RFR/RFC: Tax-and-Spend allocation pacing

Fri Mar 9 10:47:43 UTC 2018

Hi Aleksey,

this is great stuff. The patch looks good to me.

I wonder what is needed to make this work with partial and traversal GC?
Or would that only be the boilerplate stuff like in
init_concurrent_normal_cycle() to set up pacing? Because the other hooks
(to report evacs and intercept allocs) are already in their right places?

Cheers, Roman

> http://cr.openjdk.java.net/~shade/shenandoah/tax-and-spend/webrev.01/
> 
> Please review this at your leisure, as I would have time to revisit this only next week.
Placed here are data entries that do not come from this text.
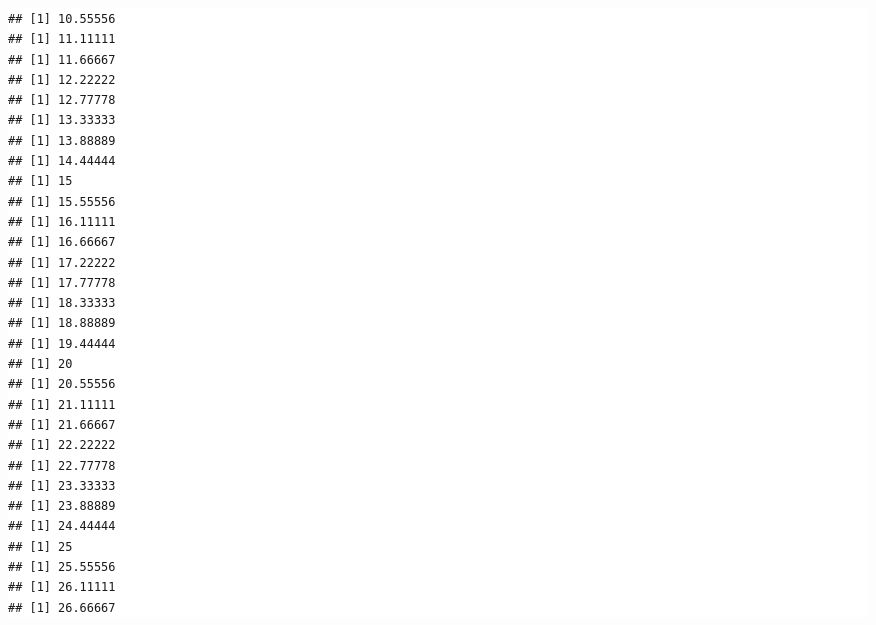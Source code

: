     ## [1] 10.55556
    ## [1] 11.11111
    ## [1] 11.66667
    ## [1] 12.22222
    ## [1] 12.77778
    ## [1] 13.33333
    ## [1] 13.88889
    ## [1] 14.44444
    ## [1] 15
    ## [1] 15.55556
    ## [1] 16.11111
    ## [1] 16.66667
    ## [1] 17.22222
    ## [1] 17.77778
    ## [1] 18.33333
    ## [1] 18.88889
    ## [1] 19.44444
    ## [1] 20
    ## [1] 20.55556
    ## [1] 21.11111
    ## [1] 21.66667
    ## [1] 22.22222
    ## [1] 22.77778
    ## [1] 23.33333
    ## [1] 23.88889
    ## [1] 24.44444
    ## [1] 25
    ## [1] 25.55556
    ## [1] 26.11111
    ## [1] 26.66667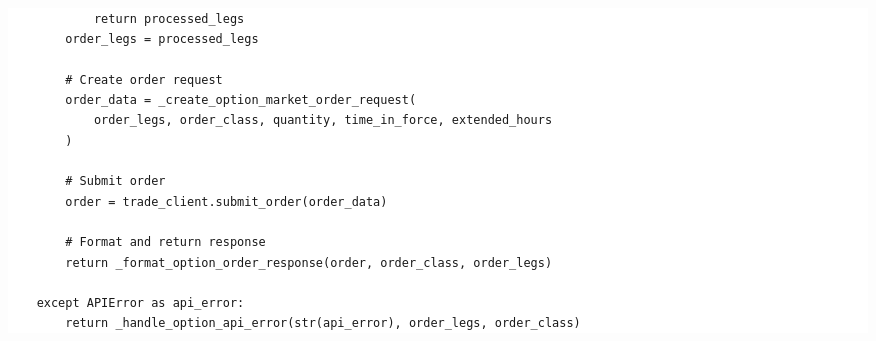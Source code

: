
 ```
            return processed_legs
        order_legs = processed_legs
        
        # Create order request
        order_data = _create_option_market_order_request(
            order_legs, order_class, quantity, time_in_force, extended_hours
        )
        
        # Submit order
        order = trade_client.submit_order(order_data)
        
        # Format and return response
        return _format_option_order_response(order, order_class, order_legs)
        
    except APIError as api_error:
        return _handle_option_api_error(str(api_error), order_legs, order_class)
```
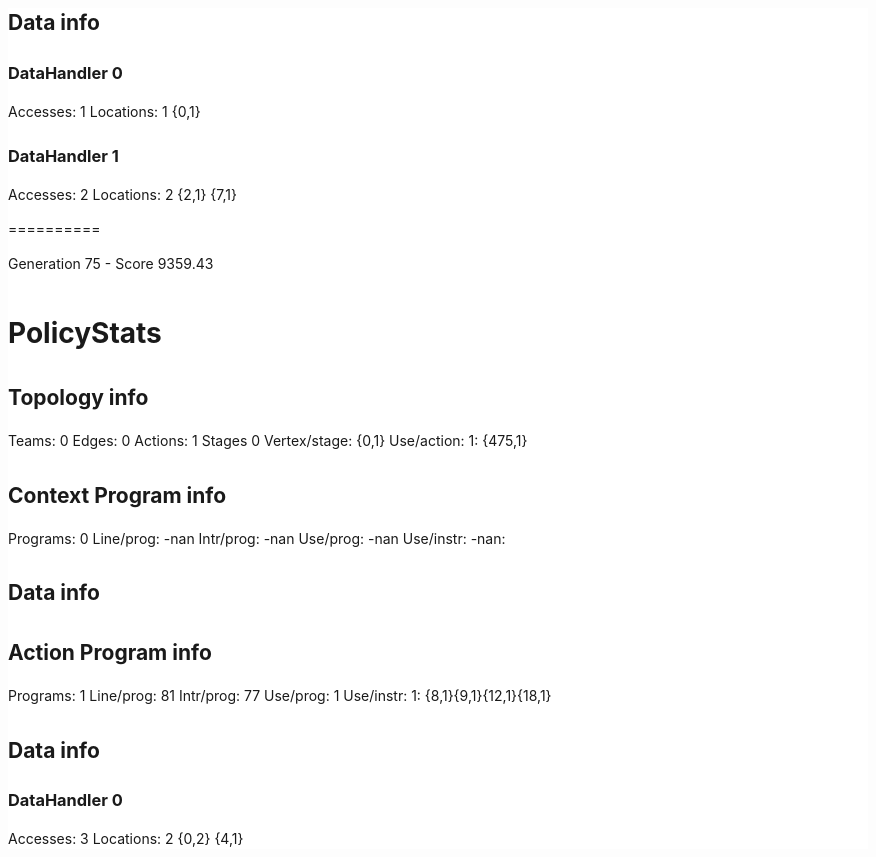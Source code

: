 ## Data info

### DataHandler 0
Accesses:	1
Locations:	1
{0,1} 

### DataHandler 1
Accesses:	2
Locations:	2
{2,1} {7,1} 


==========

Generation 75 - Score 9359.43

# PolicyStats
## Topology info
Teams:		0
Edges:		0
Actions:	1
Stages		0
Vertex/stage:	{0,1} 
Use/action:	1: {475,1} 

## Context Program info
Programs:	0
Line/prog:	-nan
Intr/prog:	-nan
Use/prog:	-nan
Use/instr:	-nan: 

## Data info


## Action Program info
Programs:	1
Line/prog:	81
Intr/prog:	77
Use/prog:	1
Use/instr:	1: {8,1}{9,1}{12,1}{18,1}

## Data info

### DataHandler 0
Accesses:	3
Locations:	2
{0,2} {4,1} 
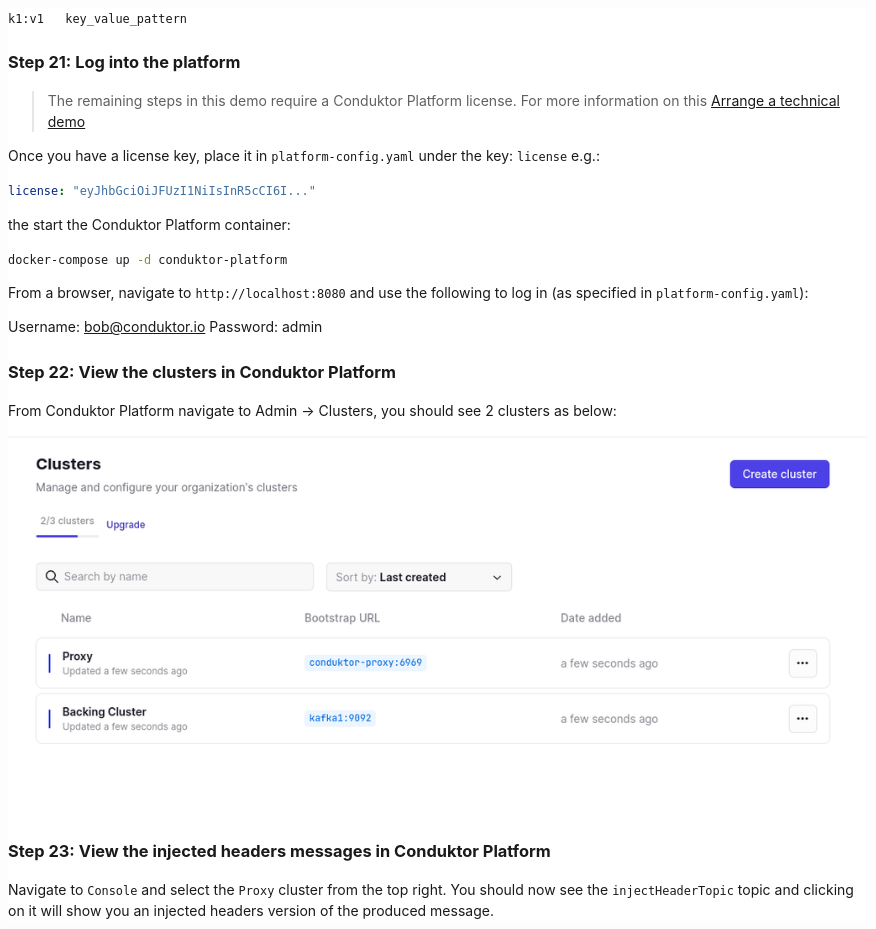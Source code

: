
 ```
k1:v1   key_value_pattern
```

### Step 21: Log into the platform

> The remaining steps in this demo require a Conduktor Platform license. For more information on this [Arrange a technical demo](https://www.conduktor.io/contact/demo)

Once you have a license key, place it in `platform-config.yaml` under the key: `license` e.g.:

```yaml
license: "eyJhbGciOiJFUzI1NiIsInR5cCI6I..."
```

the start the Conduktor Platform container:

```bash
docker-compose up -d conduktor-platform
```

From a browser, navigate to `http://localhost:8080` and use the following to log in (as specified in `platform-config.yaml`):

Username: bob@conduktor.io
Password: admin

### Step 22: View the clusters in Conduktor Platform

From Conduktor Platform navigate to Admin -> Clusters, you should see 2 clusters as below:

![clusters](images/clusters.png "Clusters")

### Step 23: View the injected headers messages in Conduktor Platform

Navigate to `Console` and select the `Proxy` cluster from the top right. You should now see the `injectHeaderTopic` topic and clicking on it will show you an injected headers version of the produced message.
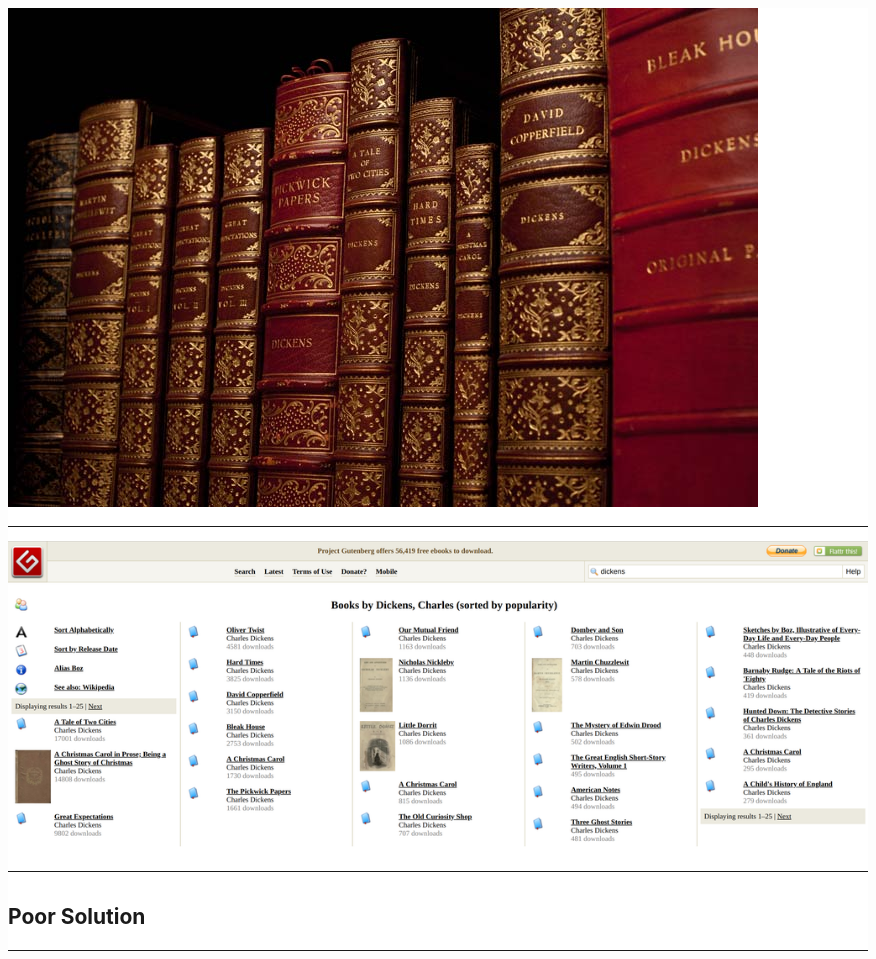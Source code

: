 ![There are lots of them.](images/dickens.jpg)

---

![Charles Dickens Books on Project Gutenberg](images/gutenberg-dickens.png)

---

## Poor Solution 

---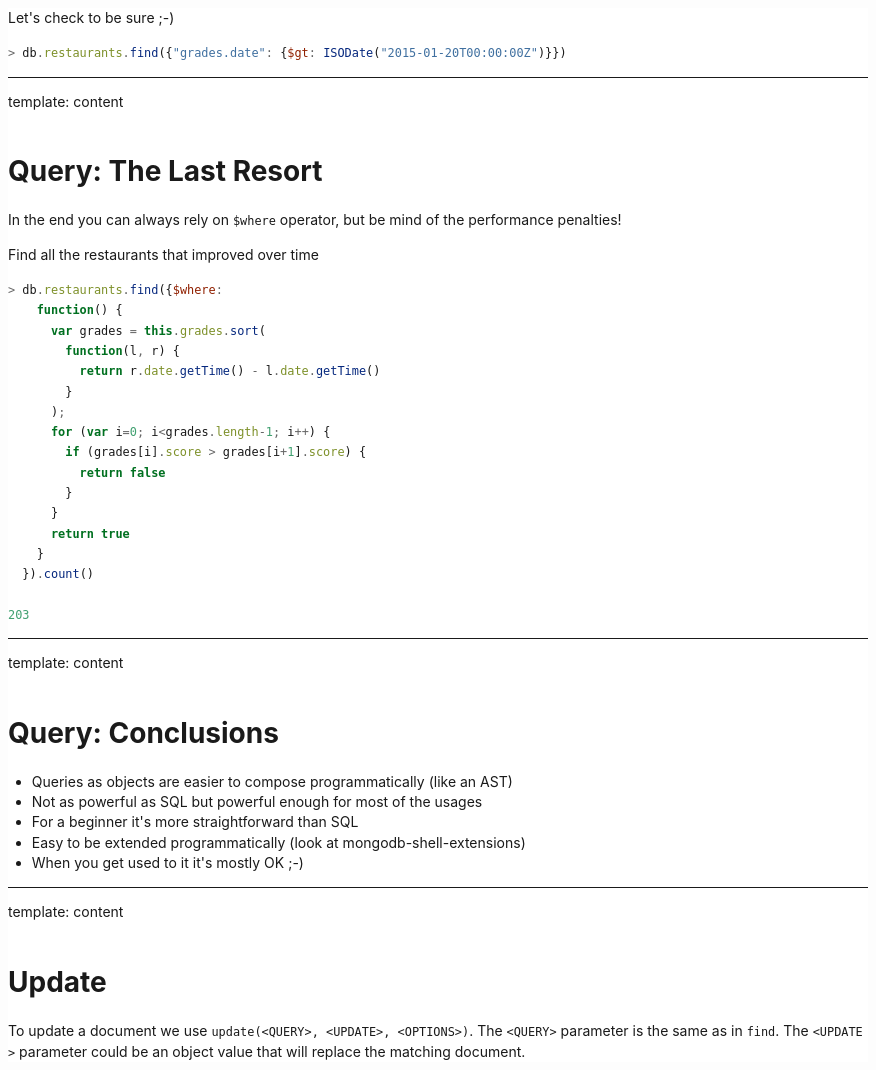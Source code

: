 Let's check to be sure ;-)

```javascript
> db.restaurants.find({"grades.date": {$gt: ISODate("2015-01-20T00:00:00Z")}})
```

---

template: content
# Query: The Last Resort

In the end you can always rely on `$where` operator, but be mind of the performance penalties!

Find all the restaurants that improved over time

```javascript
> db.restaurants.find({$where:
    function() {
      var grades = this.grades.sort(
        function(l, r) {
          return r.date.getTime() - l.date.getTime()
        }
      );
      for (var i=0; i<grades.length-1; i++) {
        if (grades[i].score > grades[i+1].score) {
          return false
        }
      }
      return true
    }
  }).count()

203
```

---

template: content
# Query: Conclusions

* Queries as objects are easier to compose programmatically (like an AST)
* Not as powerful as SQL but powerful enough for most of the usages
* For a beginner it's more straightforward than SQL
* Easy to be extended programmatically (look at mongodb-shell-extensions)
* When you get used to it it's mostly OK ;-)

---

template: content
# Update

To update a document we use `update(<QUERY>, <UPDATE>, <OPTIONS>)`. The `<QUERY>` parameter is the same as in `find`. The `<UPDATE>` parameter could be an object value that will replace the matching document.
There are
> lots of comments in the source code itself.
> 
> This implements a simple Tax-and-Spend allocation pacing, and it is needed to catch up with
> application allocations when either the GC cycle is in progress (e.g. when LDS is high, and not
> enough free space is available, or there is an allocation spike), or when we are idle (e.g. heap is
> small, and control loop has to react swiftly to start the GC).
> 
> This plays into our usual degradation scheme: if we blow the pacing budget, we would allocate, and
> hope for the best. In worst case, we would Degenerate, as usual, instead of stalling the
> applications threads indefinitely.
> 
> It will naturally allow higher allocation rates with larger heaps, while keeping application at bay
> with small-to-moderate heaps. I have not been able to make the implementation into the performance
> bottleneck even in the torturous 1+ TB/sec allocation tests, with enough heap available.
> 
> Passes hotspot_gc_shenandoah, but not all heuristics are implemented yet.
> 
> Motivational examples ["Easy does it", "haste makes waste", Gil's Ferrari-around-the-tree and other
> adages apply when interpreting the results]:
> 
> === Allocating "new Object()" in 16 threads and tiny -Xmx128m heap:
> 
> NOTE: This test basically tests if heuristics is able to catch up fast enough.
> 
> --- Before:
> 
>  Time per alloc:    34.192 ±    4.929  ns/op
>  Allocation rate: 9730.235 ± 1526.052  MB/sec
> 
>    945 successful concurrent GCs
>        0 invoked explicitly
> 
>   1280 Degenerated GCs
>     1280 caused by allocation failure
>        208 happened at Outside of Cycle
>        778 happened at Mark
>        291 happened at Evacuation
>          3 happened at Update Refs
>      604 upgraded to Full GC
> 
>    717 Full GCs
>        0 invoked explicitly
>      113 caused by allocation failure
>      604 upgraded from Degenerated GC
> 
> 
> --- After:
> 
>  Time per op:      175.004 ±  10.537 ns/op
>  Allocation rate: 1900.956 ± 149.273 MB/sec
> 
>     377 successful concurrent GCs
>        0 invoked explicitly
> 
>      0 Degenerated GCs
>        0 caused by allocation failure
>        0 upgraded to Full GC
> 
>      0 Full GCs
>        0 invoked explicitly
>        0 caused by allocation failure
>        0 upgraded from Degenerated GC
> 
> 
> === TreeFragger with 16 threads, ~20 GB LDS and -Xmx30g:
> 
> NOTE: Allocation pacing provides *higher* average allocation rate, because STW GCs hurt.
> 
> --- Before
> 
>  Time per op:       166.156 ±   94.360 ns/op
>  Allocation rate:  2469.184 ± 1466.191 MB/sec
> 
>      3 successful concurrent GCs
>        0 invoked explicitly
> 
>     40 Degenerated GCs
>       40 caused by allocation failure
>          4 happened at Outside of Cycle
>         36 happened at Mark
>        1 upgraded to Full GC
> 
>     11 Full GCs
>        0 invoked explicitly
>       10 caused by allocation failure
>        1 upgraded from Degenerated GC
> 
> 
> 
> --- After
> 
>  Time per op:       62.819 ±  104.797 ns/op
>  Allocation rate: 5716.089 ± 1748.301 MB/sec
> 
>     97 successful concurrent GCs
>        0 invoked explicitly
> 
>      0 Degenerated GCs
>        0 caused by allocation failure
>        0 upgraded to Full GC
> 
>      0 Full GCs
>        0 invoked explicitly
>        0 caused by allocation failure
>        0 upgraded from Degenerated GC
> 
> 
> 
> Thanks,
> -Aleksey
> 
> 
>